WORK INSTRUCTION: For this exercise, reproduce the entries below exactly, but only from the line containing "what is added" through the line containing "GAMMA是强化学习算法中的", both included.

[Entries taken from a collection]
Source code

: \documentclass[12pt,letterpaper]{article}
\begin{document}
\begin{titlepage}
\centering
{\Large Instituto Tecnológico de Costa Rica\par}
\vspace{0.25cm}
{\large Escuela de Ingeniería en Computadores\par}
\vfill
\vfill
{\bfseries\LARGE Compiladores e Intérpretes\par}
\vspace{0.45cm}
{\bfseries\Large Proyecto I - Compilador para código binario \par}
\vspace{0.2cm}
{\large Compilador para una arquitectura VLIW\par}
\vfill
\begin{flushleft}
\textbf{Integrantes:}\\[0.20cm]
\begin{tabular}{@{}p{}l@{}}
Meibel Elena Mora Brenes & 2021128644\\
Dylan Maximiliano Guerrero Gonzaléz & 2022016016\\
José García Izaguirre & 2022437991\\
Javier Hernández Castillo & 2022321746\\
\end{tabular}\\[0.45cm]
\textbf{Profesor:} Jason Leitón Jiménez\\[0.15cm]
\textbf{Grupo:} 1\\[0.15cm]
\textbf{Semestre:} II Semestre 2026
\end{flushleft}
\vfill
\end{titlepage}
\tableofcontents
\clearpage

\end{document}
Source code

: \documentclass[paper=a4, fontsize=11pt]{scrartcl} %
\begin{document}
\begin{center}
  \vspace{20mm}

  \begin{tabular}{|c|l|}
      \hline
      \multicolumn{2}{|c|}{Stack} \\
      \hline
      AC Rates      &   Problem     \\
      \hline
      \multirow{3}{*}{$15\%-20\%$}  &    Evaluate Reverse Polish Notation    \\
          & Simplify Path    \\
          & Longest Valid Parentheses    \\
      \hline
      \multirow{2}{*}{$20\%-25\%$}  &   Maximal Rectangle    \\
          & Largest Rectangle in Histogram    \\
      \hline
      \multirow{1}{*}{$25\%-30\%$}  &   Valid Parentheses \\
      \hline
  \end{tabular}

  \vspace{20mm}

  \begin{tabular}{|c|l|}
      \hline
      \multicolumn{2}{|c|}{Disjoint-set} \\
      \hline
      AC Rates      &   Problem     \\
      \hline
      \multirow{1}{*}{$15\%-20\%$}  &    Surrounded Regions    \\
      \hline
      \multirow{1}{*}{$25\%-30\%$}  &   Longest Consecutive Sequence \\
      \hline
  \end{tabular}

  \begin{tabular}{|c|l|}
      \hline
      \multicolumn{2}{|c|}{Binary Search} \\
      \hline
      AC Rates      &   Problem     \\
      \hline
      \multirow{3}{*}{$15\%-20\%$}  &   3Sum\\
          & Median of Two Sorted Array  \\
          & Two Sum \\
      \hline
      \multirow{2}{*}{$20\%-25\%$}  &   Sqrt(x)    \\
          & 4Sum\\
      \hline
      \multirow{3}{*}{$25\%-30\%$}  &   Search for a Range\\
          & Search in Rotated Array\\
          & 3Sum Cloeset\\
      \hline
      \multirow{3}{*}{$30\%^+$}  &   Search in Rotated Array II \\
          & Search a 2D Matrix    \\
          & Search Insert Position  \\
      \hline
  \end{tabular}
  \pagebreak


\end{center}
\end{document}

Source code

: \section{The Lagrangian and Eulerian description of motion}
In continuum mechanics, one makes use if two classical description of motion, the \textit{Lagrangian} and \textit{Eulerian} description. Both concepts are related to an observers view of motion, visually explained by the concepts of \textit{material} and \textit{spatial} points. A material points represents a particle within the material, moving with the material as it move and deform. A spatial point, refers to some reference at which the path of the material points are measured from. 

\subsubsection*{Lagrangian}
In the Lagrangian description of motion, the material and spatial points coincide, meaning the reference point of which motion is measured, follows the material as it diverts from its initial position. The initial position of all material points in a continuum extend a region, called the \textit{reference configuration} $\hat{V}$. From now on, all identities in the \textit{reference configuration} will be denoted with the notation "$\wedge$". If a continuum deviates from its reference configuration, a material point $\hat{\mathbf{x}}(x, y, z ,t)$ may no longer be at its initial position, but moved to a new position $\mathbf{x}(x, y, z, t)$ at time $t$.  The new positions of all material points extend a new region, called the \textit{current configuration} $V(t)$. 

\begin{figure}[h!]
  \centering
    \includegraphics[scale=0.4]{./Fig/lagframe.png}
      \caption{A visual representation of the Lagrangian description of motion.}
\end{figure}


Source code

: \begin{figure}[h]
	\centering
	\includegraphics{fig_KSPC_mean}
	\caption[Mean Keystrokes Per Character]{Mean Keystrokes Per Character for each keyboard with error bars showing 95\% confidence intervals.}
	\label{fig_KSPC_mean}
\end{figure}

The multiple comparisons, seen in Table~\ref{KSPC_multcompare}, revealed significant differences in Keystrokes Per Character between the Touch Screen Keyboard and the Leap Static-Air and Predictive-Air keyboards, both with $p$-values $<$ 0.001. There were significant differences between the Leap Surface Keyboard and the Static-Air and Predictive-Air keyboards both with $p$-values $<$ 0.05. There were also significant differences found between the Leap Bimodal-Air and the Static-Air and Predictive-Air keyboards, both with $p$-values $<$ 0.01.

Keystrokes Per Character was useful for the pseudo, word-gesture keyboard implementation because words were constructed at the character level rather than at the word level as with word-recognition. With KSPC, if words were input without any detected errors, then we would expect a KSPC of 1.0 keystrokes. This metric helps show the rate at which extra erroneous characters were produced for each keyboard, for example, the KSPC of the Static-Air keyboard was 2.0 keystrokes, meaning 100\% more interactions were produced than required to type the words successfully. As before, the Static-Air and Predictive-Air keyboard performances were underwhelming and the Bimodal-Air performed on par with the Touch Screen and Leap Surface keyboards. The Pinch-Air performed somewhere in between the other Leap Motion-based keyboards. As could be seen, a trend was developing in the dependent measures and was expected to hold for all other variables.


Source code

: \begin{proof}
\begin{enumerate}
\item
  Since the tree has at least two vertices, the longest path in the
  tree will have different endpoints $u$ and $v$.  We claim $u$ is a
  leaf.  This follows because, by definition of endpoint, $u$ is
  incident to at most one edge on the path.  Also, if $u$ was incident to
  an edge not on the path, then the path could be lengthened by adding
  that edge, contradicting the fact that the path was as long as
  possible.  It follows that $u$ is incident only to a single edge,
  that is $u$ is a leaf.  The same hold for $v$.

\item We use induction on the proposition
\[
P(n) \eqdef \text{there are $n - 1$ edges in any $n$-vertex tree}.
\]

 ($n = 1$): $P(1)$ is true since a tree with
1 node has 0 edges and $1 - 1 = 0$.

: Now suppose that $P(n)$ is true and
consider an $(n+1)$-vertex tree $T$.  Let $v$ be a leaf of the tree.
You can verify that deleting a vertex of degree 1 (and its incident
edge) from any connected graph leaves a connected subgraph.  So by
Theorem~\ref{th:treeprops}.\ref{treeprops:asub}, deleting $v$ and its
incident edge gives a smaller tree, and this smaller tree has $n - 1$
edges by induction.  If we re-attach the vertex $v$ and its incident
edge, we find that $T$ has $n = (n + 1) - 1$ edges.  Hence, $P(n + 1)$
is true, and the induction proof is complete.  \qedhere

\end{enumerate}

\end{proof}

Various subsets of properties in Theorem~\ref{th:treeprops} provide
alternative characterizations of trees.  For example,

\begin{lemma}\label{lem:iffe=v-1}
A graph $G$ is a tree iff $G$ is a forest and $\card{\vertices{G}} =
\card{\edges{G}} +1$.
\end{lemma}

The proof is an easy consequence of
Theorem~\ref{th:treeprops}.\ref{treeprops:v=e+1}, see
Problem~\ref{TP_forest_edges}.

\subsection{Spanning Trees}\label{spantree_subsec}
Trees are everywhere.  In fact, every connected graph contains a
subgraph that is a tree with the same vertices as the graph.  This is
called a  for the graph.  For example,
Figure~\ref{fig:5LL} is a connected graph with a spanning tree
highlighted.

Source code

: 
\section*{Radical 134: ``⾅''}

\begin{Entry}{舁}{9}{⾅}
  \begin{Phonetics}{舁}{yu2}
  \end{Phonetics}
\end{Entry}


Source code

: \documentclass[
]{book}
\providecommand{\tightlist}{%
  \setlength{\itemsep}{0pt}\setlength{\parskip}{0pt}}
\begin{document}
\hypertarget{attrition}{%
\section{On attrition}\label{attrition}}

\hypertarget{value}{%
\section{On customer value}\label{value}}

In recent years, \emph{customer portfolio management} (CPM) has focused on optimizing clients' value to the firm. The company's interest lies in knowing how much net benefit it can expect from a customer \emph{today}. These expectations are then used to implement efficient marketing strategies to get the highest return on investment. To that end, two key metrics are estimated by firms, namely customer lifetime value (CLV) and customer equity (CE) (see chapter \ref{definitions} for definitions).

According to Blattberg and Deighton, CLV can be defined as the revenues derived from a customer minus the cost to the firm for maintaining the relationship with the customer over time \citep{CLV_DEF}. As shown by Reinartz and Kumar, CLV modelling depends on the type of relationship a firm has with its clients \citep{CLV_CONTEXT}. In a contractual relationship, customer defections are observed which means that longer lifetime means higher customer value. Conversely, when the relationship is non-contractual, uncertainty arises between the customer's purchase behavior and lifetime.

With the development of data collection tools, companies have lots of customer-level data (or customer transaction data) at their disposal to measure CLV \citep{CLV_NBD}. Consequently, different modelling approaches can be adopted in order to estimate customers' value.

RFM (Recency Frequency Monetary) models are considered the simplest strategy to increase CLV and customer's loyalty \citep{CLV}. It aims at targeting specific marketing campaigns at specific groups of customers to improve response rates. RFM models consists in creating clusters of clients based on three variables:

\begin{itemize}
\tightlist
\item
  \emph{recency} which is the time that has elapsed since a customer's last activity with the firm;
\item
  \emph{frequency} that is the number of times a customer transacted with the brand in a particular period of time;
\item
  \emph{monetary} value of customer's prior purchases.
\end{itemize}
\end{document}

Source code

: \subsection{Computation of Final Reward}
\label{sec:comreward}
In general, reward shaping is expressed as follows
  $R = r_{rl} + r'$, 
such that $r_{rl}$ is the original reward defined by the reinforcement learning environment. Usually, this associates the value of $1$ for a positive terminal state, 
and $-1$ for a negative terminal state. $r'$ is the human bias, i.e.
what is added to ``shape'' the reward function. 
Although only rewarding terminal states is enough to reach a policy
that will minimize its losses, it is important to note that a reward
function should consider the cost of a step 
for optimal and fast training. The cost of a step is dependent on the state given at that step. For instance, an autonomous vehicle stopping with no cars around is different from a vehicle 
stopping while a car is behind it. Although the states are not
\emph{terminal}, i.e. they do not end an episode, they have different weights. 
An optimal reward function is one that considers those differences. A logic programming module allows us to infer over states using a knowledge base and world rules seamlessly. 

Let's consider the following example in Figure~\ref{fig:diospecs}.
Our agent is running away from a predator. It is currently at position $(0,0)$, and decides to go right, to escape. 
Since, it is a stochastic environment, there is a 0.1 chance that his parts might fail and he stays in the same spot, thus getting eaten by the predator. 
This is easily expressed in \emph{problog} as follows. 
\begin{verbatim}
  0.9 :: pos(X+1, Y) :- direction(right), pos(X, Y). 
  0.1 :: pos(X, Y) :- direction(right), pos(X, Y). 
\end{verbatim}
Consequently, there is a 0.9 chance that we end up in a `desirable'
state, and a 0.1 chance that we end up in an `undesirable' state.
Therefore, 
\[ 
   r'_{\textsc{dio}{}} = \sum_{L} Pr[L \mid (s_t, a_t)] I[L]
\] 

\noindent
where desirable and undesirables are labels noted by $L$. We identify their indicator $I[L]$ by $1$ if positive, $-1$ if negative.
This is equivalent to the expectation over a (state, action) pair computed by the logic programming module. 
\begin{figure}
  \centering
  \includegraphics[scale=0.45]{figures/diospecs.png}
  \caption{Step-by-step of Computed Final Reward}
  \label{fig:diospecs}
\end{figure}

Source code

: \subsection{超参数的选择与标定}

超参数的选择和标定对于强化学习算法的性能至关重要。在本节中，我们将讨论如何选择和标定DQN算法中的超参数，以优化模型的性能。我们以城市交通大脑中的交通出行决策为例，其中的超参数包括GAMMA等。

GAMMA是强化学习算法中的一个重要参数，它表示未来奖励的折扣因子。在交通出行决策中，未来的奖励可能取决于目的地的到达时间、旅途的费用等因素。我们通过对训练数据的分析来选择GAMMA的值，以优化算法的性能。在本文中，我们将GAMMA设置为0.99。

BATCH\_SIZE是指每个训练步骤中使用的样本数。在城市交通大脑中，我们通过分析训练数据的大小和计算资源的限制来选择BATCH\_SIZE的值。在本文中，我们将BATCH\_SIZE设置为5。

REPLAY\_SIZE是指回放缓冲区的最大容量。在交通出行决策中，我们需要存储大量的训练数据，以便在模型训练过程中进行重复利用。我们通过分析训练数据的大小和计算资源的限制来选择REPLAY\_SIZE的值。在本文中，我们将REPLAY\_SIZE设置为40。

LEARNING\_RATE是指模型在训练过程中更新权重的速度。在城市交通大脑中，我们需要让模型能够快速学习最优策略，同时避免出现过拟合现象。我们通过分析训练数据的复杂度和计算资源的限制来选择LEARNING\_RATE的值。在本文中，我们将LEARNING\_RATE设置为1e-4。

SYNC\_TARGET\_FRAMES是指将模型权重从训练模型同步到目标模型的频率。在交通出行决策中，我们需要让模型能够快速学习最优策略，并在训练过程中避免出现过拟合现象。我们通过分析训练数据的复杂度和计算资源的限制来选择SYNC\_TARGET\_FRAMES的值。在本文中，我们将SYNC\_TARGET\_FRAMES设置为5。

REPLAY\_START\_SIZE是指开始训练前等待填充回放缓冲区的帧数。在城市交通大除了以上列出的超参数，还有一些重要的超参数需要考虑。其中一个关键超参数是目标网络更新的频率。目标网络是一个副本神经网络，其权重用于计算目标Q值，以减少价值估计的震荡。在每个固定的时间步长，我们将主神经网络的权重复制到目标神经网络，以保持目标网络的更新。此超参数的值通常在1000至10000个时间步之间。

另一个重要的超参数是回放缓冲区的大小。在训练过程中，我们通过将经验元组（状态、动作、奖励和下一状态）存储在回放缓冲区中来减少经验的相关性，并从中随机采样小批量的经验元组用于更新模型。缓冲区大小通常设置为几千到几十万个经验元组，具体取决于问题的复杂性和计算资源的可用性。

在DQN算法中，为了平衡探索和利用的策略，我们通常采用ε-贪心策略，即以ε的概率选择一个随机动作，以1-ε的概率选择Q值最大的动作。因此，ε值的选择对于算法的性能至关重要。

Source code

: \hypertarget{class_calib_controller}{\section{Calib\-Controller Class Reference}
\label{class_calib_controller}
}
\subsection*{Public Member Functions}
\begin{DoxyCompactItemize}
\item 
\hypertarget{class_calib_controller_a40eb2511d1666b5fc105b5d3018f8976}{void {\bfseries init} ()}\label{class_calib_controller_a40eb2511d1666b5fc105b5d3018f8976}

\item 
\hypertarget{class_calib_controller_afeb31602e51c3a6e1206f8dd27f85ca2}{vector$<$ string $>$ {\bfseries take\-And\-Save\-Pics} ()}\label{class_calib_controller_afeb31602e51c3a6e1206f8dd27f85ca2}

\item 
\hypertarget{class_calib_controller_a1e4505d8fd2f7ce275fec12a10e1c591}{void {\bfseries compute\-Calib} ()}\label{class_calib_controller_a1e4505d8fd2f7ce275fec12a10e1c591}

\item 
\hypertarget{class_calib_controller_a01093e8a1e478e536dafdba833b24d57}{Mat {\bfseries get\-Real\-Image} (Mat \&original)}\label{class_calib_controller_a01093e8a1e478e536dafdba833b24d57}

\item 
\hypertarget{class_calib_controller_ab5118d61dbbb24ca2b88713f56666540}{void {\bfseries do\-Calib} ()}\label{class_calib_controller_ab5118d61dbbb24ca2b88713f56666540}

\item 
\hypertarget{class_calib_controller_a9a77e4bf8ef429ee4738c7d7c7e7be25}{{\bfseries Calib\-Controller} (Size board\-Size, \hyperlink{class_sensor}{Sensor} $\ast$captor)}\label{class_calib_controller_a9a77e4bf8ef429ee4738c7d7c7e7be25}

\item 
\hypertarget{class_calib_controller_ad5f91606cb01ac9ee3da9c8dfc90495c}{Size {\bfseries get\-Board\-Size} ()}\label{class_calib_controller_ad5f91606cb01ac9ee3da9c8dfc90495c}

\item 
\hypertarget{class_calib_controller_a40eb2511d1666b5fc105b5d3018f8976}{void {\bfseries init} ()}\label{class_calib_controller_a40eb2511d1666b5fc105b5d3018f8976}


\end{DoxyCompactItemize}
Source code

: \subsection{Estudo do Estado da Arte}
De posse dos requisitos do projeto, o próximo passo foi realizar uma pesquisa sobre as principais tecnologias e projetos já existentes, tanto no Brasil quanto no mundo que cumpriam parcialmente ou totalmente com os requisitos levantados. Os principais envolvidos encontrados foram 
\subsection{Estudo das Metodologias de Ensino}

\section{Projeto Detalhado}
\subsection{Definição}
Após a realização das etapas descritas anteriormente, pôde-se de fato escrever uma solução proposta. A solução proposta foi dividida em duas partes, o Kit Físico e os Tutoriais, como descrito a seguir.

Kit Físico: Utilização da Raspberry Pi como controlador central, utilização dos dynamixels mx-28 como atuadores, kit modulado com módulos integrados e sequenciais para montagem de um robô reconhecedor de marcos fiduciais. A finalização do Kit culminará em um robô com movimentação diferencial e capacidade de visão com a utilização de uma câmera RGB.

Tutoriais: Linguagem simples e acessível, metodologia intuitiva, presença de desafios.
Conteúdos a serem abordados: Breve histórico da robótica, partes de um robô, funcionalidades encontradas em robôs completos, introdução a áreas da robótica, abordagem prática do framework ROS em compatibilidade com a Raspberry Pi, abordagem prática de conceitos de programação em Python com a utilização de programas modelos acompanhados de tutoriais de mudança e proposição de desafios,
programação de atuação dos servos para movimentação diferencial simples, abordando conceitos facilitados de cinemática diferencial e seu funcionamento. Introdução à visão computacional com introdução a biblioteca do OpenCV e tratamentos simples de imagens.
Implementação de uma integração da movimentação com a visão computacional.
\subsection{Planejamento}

ANSWER FOR THE TASK:
what is added to ``shape'' the reward function. 
Although only rewarding terminal states is enough to reach a policy
that will minimize its losses, it is important to note that a reward
function should consider the cost of a step 
for optimal and fast training. The cost of a step is dependent on the state given at that step. For instance, an autonomous vehicle stopping with no cars around is different from a vehicle 
stopping while a car is behind it. Although the states are not
\emph{terminal}, i.e. they do not end an episode, they have different weights. 
An optimal reward function is one that considers those differences. A logic programming module allows us to infer over states using a knowledge base and world rules seamlessly. 

Let's consider the following example in Figure~\ref{fig:diospecs}.
Our agent is running away from a predator. It is currently at position $(0,0)$, and decides to go right, to escape. 
Since, it is a stochastic environment, there is a 0.1 chance that his parts might fail and he stays in the same spot, thus getting eaten by the predator. 
This is easily expressed in \emph{problog} as follows. 
\begin{verbatim}
  0.9 :: pos(X+1, Y) :- direction(right), pos(X, Y). 
  0.1 :: pos(X, Y) :- direction(right), pos(X, Y). 
\end{verbatim}
Consequently, there is a 0.9 chance that we end up in a `desirable'
state, and a 0.1 chance that we end up in an `undesirable' state.
Therefore, 
\[ 
   r'_{\textsc{dio}{}} = \sum_{L} Pr[L \mid (s_t, a_t)] I[L]
\] 

\noindent
where desirable and undesirables are labels noted by $L$. We identify their indicator $I[L]$ by $1$ if positive, $-1$ if negative.
This is equivalent to the expectation over a (state, action) pair computed by the logic programming module. 
\begin{figure}
  \centering
  \includegraphics[scale=0.45]{figures/diospecs.png}
  \caption{Step-by-step of Computed Final Reward}
  \label{fig:diospecs}
\end{figure}

Source code

: \subsection{超参数的选择与标定}

超参数的选择和标定对于强化学习算法的性能至关重要。在本节中，我们将讨论如何选择和标定DQN算法中的超参数，以优化模型的性能。我们以城市交通大脑中的交通出行决策为例，其中的超参数包括GAMMA等。

GAMMA是强化学习算法中的一个重要参数，它表示未来奖励的折扣因子。在交通出行决策中，未来的奖励可能取决于目的地的到达时间、旅途的费用等因素。我们通过对训练数据的分析来选择GAMMA的值，以优化算法的性能。在本文中，我们将GAMMA设置为0.99。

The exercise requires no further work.